*Records to process*

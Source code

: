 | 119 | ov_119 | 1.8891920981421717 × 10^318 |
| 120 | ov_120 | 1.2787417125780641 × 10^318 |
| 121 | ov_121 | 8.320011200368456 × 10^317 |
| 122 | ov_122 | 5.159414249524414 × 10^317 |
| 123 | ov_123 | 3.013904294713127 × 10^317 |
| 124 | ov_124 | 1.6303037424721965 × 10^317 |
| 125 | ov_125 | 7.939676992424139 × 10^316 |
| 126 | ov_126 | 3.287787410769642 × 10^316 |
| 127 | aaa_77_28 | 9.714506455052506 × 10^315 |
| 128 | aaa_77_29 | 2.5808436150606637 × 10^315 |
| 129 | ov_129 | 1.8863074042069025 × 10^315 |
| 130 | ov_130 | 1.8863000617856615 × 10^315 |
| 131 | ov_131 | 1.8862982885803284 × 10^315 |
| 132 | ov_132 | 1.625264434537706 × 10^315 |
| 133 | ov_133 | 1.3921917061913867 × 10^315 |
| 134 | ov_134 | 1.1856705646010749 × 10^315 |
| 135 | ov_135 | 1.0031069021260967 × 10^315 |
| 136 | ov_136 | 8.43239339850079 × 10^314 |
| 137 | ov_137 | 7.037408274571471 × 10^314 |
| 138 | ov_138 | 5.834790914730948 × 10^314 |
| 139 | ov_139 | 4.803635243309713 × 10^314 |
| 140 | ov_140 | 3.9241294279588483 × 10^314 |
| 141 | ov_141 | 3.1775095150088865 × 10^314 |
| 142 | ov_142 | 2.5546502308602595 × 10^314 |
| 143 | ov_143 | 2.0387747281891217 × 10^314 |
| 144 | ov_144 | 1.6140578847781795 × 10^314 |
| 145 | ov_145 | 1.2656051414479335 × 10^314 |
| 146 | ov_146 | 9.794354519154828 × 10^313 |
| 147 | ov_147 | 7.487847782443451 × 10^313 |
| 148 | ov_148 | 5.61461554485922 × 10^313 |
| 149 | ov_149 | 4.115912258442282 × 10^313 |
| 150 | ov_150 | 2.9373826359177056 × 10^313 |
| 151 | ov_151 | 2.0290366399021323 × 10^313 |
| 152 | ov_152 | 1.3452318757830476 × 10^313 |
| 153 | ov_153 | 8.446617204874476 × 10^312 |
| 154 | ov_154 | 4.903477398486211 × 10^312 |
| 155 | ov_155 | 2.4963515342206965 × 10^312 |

*Problem statement*
Which lines run from the one containing "1.8863000617856615 × 10^315 |" to the end of the data? Output them exactly, with nothing added.

*Your response*
| 130 | ov_130 | 1.8863000617856615 × 10^315 |
| 131 | ov_131 | 1.8862982885803284 × 10^315 |
| 132 | ov_132 | 1.625264434537706 × 10^315 |
| 133 | ov_133 | 1.3921917061913867 × 10^315 |
| 134 | ov_134 | 1.1856705646010749 × 10^315 |
| 135 | ov_135 | 1.0031069021260967 × 10^315 |
| 136 | ov_136 | 8.43239339850079 × 10^314 |
| 137 | ov_137 | 7.037408274571471 × 10^314 |
| 138 | ov_138 | 5.834790914730948 × 10^314 |
| 139 | ov_139 | 4.803635243309713 × 10^314 |
| 140 | ov_140 | 3.9241294279588483 × 10^314 |
| 141 | ov_141 | 3.1775095150088865 × 10^314 |
| 142 | ov_142 | 2.5546502308602595 × 10^314 |
| 143 | ov_143 | 2.0387747281891217 × 10^314 |
| 144 | ov_144 | 1.6140578847781795 × 10^314 |
| 145 | ov_145 | 1.2656051414479335 × 10^314 |
| 146 | ov_146 | 9.794354519154828 × 10^313 |
| 147 | ov_147 | 7.487847782443451 × 10^313 |
| 148 | ov_148 | 5.61461554485922 × 10^313 |
| 149 | ov_149 | 4.115912258442282 × 10^313 |
| 150 | ov_150 | 2.9373826359177056 × 10^313 |
| 151 | ov_151 | 2.0290366399021323 × 10^313 |
| 152 | ov_152 | 1.3452318757830476 × 10^313 |
| 153 | ov_153 | 8.446617204874476 × 10^312 |
| 154 | ov_154 | 4.903477398486211 × 10^312 |
| 155 | ov_155 | 2.4963515342206965 × 10^312 |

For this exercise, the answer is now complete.